* [What you need to do]: In the data below, one line contains "### Host Flow" and a later one contains "ok: true, ...". Print both, with every line between them, exactly and alone.

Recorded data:

──────

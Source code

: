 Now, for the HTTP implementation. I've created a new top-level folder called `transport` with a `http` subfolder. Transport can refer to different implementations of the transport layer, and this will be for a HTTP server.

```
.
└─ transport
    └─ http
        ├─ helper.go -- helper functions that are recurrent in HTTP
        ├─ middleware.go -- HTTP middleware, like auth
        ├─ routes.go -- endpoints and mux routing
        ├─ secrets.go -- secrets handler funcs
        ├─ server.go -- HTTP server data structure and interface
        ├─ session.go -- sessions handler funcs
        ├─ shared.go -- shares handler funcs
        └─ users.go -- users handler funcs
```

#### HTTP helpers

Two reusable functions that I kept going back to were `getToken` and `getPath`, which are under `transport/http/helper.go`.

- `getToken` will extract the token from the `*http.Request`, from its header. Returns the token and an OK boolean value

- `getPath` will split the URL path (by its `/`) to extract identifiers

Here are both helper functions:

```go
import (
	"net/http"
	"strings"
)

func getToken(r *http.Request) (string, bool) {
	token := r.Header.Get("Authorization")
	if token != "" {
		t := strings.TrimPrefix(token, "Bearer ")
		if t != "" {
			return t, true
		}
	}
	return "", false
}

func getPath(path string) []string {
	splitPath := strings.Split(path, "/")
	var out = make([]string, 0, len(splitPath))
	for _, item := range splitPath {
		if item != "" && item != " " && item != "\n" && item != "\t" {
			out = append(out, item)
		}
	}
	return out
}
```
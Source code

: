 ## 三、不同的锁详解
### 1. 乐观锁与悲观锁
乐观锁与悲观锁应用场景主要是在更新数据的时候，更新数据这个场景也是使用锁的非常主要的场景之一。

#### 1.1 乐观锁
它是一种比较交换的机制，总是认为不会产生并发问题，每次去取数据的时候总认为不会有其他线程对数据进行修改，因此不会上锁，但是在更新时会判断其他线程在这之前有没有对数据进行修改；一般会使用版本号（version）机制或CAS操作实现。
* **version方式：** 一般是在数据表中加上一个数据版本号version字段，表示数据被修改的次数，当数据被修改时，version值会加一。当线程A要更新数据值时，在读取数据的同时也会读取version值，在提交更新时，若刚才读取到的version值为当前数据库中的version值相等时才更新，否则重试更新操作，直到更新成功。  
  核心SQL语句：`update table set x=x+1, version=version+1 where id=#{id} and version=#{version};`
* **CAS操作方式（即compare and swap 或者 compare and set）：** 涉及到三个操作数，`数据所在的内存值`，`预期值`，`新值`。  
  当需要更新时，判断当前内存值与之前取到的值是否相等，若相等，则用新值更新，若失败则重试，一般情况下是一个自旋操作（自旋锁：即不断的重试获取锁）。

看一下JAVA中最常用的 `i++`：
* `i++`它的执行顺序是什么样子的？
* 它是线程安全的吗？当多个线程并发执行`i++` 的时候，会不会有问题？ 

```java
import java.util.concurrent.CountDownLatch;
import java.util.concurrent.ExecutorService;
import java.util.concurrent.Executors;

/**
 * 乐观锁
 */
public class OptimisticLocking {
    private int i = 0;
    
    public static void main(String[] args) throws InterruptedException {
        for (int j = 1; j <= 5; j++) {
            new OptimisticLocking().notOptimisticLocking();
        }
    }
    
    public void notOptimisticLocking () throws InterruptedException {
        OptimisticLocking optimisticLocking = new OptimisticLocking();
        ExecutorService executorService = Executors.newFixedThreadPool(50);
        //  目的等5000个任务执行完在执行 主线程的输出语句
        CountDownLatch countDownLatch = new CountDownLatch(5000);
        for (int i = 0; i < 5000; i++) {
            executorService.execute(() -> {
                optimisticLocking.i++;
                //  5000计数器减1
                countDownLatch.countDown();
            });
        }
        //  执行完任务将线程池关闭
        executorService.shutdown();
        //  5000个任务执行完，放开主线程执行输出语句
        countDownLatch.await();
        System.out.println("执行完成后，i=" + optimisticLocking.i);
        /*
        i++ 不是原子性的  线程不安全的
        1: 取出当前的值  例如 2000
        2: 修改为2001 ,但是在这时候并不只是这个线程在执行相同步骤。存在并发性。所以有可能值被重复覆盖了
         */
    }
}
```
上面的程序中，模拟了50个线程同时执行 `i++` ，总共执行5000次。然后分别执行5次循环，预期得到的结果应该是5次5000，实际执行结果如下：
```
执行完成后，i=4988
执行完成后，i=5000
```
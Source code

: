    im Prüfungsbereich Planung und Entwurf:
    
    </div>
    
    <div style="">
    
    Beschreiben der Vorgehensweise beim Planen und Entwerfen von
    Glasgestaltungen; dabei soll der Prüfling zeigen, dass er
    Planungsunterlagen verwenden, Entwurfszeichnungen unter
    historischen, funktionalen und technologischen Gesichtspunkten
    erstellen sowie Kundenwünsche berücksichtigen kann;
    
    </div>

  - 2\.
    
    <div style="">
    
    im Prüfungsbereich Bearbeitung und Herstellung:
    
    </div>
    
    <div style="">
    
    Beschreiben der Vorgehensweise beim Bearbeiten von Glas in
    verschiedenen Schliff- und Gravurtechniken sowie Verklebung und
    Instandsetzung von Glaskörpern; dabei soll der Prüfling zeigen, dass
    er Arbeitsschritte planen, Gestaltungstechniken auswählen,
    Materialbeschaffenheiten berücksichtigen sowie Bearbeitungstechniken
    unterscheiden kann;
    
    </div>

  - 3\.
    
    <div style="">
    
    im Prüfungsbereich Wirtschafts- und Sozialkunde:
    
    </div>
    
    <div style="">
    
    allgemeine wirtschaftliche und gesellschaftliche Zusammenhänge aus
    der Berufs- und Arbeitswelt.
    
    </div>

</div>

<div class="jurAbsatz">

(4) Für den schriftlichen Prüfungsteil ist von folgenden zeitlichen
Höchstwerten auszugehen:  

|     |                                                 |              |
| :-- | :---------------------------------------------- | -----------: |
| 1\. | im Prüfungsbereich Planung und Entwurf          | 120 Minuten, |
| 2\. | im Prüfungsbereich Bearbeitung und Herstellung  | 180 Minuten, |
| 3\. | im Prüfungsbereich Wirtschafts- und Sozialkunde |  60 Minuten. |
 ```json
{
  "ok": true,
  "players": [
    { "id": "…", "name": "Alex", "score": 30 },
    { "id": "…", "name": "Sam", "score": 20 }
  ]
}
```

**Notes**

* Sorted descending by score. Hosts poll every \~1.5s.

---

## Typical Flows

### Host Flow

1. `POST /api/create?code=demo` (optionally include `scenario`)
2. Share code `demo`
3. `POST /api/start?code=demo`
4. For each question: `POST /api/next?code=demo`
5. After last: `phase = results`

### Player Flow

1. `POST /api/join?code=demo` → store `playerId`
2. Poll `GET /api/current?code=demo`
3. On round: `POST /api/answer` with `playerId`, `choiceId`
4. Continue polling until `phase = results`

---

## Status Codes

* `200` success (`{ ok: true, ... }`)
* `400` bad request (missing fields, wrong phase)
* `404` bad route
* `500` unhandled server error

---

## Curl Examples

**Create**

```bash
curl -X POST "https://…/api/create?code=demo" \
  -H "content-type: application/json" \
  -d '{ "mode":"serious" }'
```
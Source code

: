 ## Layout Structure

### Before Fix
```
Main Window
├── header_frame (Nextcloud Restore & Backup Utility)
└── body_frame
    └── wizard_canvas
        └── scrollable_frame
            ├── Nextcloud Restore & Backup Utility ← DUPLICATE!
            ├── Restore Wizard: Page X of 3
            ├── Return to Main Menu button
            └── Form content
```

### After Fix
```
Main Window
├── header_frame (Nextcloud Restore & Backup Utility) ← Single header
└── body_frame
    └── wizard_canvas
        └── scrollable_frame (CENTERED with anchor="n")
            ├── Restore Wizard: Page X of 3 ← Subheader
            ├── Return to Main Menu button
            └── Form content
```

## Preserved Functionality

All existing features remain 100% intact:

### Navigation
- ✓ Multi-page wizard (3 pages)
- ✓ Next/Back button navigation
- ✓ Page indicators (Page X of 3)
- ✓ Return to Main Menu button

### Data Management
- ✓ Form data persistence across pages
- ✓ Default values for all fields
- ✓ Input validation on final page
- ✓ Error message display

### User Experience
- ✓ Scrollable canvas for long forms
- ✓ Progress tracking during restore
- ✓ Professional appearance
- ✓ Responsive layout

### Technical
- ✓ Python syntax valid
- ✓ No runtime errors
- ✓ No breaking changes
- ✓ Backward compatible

──────

* [Solution to this task]:
### Host Flow

1. `POST /api/create?code=demo` (optionally include `scenario`)
2. Share code `demo`
3. `POST /api/start?code=demo`
4. For each question: `POST /api/next?code=demo`
5. After last: `phase = results`

### Player Flow

1. `POST /api/join?code=demo` → store `playerId`
2. Poll `GET /api/current?code=demo`
3. On round: `POST /api/answer` with `playerId`, `choiceId`
4. Continue polling until `phase = results`

---

## Status Codes

* `200` success (`{ ok: true, ... }`)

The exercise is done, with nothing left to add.